## ASSIGNED TASK
Go through the entries below line by line and count those containing "neighboring"; the answer is that count alone.

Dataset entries

⟨

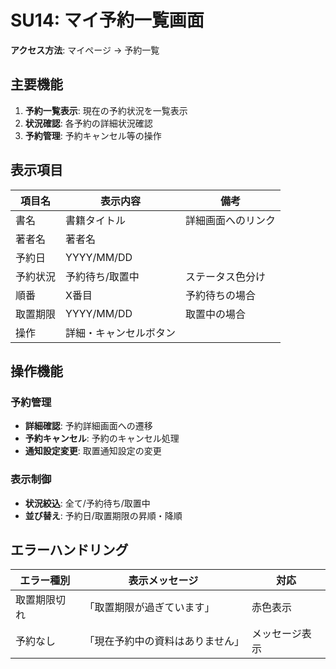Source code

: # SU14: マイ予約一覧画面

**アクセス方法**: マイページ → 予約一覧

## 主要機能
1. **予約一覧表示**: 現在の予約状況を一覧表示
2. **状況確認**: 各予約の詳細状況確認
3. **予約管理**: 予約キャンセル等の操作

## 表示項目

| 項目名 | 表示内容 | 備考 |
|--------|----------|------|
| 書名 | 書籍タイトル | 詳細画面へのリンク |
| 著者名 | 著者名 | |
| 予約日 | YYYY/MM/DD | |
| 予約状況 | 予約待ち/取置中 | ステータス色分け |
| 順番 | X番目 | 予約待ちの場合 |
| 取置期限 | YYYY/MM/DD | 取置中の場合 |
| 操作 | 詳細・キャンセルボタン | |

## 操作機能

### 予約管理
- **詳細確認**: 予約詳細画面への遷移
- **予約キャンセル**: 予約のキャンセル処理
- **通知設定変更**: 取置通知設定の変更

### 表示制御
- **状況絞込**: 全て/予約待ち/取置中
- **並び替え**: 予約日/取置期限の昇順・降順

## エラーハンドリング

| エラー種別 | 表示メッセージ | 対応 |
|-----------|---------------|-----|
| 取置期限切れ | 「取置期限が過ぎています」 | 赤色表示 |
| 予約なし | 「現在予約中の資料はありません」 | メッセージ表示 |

⟩
⟨

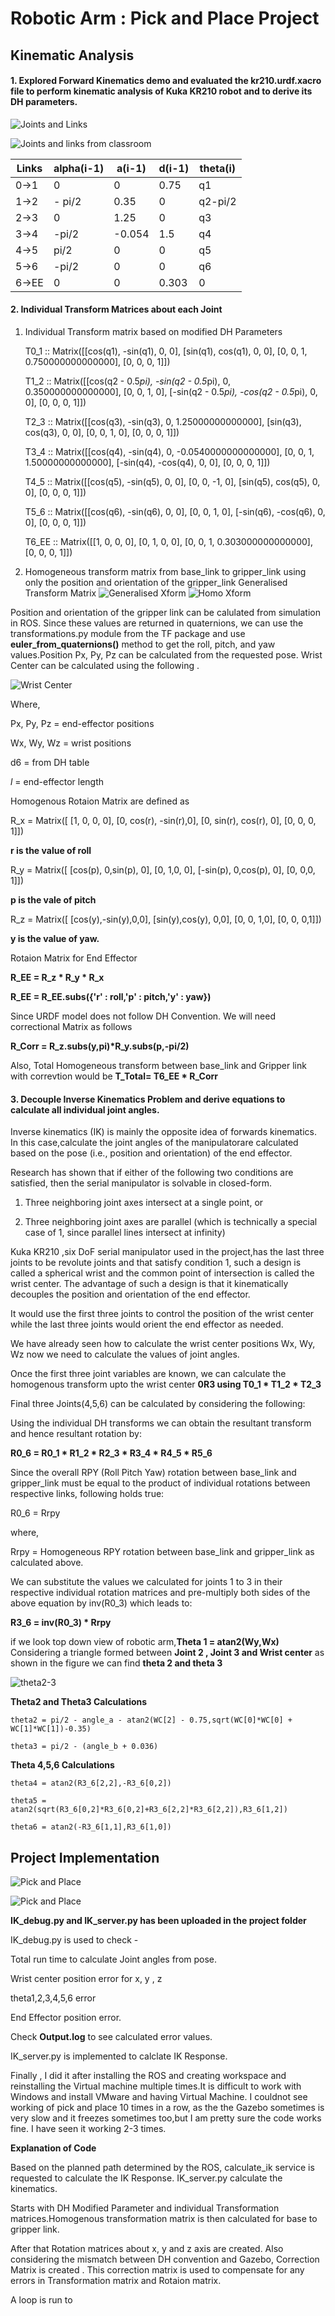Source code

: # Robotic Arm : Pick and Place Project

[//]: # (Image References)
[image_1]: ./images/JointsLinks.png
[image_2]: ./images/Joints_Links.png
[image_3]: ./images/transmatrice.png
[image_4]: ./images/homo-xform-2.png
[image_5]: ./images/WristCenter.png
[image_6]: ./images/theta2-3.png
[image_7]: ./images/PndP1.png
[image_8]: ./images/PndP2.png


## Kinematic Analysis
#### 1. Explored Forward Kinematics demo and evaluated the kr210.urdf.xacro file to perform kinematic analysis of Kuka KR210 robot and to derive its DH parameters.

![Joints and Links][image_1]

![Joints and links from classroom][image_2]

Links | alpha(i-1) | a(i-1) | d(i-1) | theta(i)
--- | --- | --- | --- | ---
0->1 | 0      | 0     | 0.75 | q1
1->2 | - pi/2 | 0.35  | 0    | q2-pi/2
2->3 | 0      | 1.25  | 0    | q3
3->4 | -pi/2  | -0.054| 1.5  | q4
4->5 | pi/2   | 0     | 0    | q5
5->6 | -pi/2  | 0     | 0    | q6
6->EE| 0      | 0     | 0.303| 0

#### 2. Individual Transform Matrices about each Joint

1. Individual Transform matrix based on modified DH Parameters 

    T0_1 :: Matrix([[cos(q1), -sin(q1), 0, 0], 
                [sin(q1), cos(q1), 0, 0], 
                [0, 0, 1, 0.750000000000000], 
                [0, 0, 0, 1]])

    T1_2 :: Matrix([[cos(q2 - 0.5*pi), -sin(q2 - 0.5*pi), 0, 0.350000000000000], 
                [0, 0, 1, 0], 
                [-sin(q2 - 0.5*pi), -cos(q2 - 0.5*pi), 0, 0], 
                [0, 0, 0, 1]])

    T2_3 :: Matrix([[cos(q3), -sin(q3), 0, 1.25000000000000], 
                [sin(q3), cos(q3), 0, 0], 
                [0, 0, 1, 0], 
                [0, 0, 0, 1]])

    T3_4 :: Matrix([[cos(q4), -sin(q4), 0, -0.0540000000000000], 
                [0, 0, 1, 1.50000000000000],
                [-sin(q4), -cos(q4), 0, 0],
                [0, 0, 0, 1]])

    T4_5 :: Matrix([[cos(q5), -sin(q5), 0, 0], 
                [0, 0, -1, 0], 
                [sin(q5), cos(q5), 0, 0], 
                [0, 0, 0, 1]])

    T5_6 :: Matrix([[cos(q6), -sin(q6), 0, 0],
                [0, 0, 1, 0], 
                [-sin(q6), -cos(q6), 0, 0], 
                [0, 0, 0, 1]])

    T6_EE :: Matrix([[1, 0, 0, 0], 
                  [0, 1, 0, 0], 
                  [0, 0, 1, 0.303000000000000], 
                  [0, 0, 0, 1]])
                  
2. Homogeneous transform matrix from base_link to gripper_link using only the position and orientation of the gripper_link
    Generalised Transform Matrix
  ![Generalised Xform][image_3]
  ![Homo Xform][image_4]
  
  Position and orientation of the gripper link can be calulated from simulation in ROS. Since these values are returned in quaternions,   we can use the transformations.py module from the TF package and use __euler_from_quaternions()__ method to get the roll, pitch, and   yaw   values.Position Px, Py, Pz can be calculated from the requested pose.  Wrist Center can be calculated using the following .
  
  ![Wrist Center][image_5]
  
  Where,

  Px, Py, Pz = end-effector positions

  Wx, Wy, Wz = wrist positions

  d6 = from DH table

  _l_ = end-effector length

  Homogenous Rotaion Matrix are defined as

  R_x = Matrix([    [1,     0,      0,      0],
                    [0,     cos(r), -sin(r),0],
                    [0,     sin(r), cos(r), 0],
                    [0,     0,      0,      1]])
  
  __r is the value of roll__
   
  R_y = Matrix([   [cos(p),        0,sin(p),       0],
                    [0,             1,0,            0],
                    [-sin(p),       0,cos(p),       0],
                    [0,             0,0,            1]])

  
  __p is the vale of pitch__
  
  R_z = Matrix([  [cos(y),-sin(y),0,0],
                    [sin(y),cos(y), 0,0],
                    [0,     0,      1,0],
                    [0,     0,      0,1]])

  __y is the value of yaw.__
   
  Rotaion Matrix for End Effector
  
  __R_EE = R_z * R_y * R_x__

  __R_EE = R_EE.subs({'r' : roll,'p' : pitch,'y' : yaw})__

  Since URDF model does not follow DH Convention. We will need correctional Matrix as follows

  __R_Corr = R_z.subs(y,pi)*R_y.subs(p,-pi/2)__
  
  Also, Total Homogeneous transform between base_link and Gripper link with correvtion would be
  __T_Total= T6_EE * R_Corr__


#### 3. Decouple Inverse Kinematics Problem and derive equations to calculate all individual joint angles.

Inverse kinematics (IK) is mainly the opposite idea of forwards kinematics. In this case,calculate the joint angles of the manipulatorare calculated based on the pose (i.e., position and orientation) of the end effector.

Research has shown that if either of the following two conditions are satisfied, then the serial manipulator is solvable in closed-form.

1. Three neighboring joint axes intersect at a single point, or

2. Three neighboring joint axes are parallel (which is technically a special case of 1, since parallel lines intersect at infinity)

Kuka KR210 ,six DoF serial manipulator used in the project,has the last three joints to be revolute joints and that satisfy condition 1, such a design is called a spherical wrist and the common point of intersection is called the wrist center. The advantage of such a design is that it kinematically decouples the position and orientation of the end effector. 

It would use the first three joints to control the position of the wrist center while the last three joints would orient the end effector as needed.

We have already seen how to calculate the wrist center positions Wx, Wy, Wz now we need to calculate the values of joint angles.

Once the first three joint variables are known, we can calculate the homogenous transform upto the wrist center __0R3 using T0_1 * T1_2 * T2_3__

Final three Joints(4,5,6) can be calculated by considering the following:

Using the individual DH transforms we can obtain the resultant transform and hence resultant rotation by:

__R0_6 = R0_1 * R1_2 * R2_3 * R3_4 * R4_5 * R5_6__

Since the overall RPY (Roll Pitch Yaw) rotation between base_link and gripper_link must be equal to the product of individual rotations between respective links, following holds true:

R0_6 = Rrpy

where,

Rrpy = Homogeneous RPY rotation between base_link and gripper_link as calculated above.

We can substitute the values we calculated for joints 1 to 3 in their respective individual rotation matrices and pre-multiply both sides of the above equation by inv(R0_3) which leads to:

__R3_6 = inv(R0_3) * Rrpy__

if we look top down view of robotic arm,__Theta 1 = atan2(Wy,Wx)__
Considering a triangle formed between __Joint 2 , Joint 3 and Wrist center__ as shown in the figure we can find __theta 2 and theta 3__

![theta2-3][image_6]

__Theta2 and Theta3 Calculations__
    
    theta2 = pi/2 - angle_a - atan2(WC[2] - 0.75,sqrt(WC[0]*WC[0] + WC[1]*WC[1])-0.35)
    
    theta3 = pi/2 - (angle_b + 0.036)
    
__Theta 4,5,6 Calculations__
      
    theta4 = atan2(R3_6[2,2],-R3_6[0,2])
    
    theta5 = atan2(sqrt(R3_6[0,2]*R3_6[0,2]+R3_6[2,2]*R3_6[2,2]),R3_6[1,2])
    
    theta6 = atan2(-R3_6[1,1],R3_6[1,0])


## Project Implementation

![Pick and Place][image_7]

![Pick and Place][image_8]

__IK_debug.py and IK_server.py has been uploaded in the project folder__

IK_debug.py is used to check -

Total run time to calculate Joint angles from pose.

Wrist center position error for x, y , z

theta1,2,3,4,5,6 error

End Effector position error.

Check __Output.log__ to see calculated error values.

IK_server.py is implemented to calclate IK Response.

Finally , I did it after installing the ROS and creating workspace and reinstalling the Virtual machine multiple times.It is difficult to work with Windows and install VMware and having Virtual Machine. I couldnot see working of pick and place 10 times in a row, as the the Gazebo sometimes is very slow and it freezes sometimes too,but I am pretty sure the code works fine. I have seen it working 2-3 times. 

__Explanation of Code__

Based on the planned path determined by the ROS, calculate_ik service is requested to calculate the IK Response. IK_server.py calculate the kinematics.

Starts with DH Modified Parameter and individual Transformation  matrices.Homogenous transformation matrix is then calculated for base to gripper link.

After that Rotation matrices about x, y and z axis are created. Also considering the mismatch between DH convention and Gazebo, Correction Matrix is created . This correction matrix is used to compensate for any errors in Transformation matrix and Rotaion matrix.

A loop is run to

⟩

## OUTPUT FOR THIS TASK
2